With no Maria, Tomo and Marek get plastered on the wine themselves. Indeed, drinking is evident throughout. Marek's father, at one point, says to his Polish buddies, "Let's get wasted." That is his idea of how to spend an evening. It is not surprising that his drinking to excess leads to his son's underage drinking. The sins of the father are passed on to the son. We learn from those we look up to, especially our parents.

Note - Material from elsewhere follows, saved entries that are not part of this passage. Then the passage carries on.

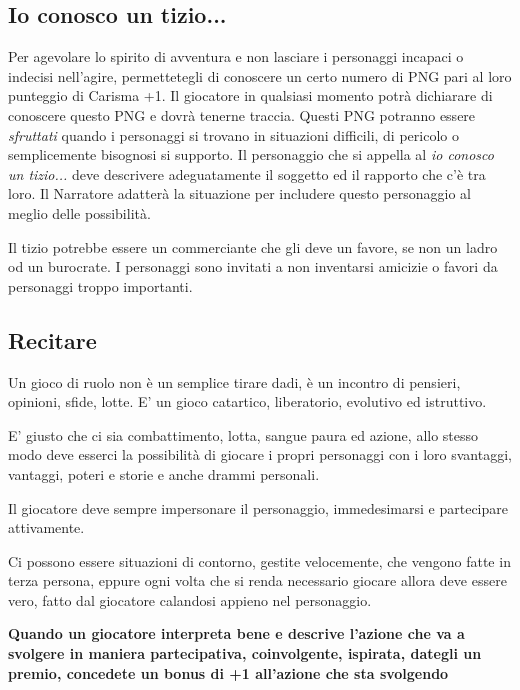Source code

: \begin{multicols}{2}
\subsection{Io conosco un tizio...}\label{ioconoscountizio}\hypertarget{ioconoscountizio}{}

Per agevolare lo spirito di avventura e non lasciare i personaggi incapaci o indecisi nell'agire, permettetegli di conoscere un certo numero di PNG pari al loro punteggio di Carisma +1. Il giocatore in qualsiasi momento potrà dichiarare di conoscere questo PNG e dovrà tenerne traccia. Questi PNG potranno essere \emph{sfruttati} quando i personaggi si trovano in situazioni difficili, di pericolo o semplicemente bisognosi si supporto. Il personaggio che si appella al \emph{io conosco un tizio...} deve descrivere adeguatamente il soggetto ed il rapporto che c'è tra loro. Il Narratore adatterà la situazione per includere questo personaggio al meglio delle possibilità.

Il tizio potrebbe essere un commerciante che gli deve un favore, se non un ladro od un burocrate. I personaggi sono invitati a non inventarsi amicizie o favori da personaggi troppo importanti.

\subsection{Recitare}\label{ruolare}

\label{recitare}

Un gioco di ruolo non è un semplice tirare dadi, è un incontro di pensieri, opinioni, sfide, lotte. E' un gioco catartico, liberatorio, evolutivo ed istruttivo.

E' giusto che ci sia combattimento, lotta, sangue paura ed azione, allo stesso modo deve esserci la possibilità di giocare i propri personaggi con i loro svantaggi, vantaggi, poteri e storie e anche drammi personali.

Il giocatore deve sempre impersonare il personaggio, immedesimarsi e partecipare attivamente.

Ci possono essere situazioni di contorno, gestite velocemente, che vengono fatte in terza persona, eppure ogni volta che si renda necessario giocare allora deve essere vero, fatto dal giocatore calandosi appieno nel personaggio.

\medskip

\textbf{Quando un giocatore interpreta bene e descrive l'azione che va a svolgere in maniera \textbf{partecipativa}, \textbf{coinvolgente}, \textbf{ispirata}, dategli un premio, concedete un bonus di +1 all'azione che sta svolgendo}


\end{multicols}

In England and other European countries, the drinking age is set at 18. Yet, most teens drink regularly and it is tolerated, even affirmed within the culture. Certainly, underage drinking is a major problem in many countries, especially the United States. Drinking alcohol is itself not a sin, for those of legal age. Jesus turned water into wine (Jn. 2:1-11) and partook of wine at the last supper (Lk. 22:7-19). In fact, he commanded his disciples to eat bread and drink wine in the sacrament of communion as a means of remembering his sacrificial death (1 Cor. 11:23-26). But drinking to get drunk and losing control is a sin (Eph. 5:18). When this happens we can lose track of our actions and do things or say things we will later regret. Beyond that, we may cause those with a less mature faith to go against their conscience and in so doing commit sin (Rom. 14:15). Drinking responsibly and legally with moderation is an appropriate behavior for a follower of Jesus.

As Somers Town ends, Meadows moves from monochrome to color to highlight dreams fulfilled. The boys' friendship has reached a deeper level of maturity. They have learned from their mistakes and have moved beyond the impoverishment of inner city London to wonders beyond the shores. Hopes and dreams can be realized.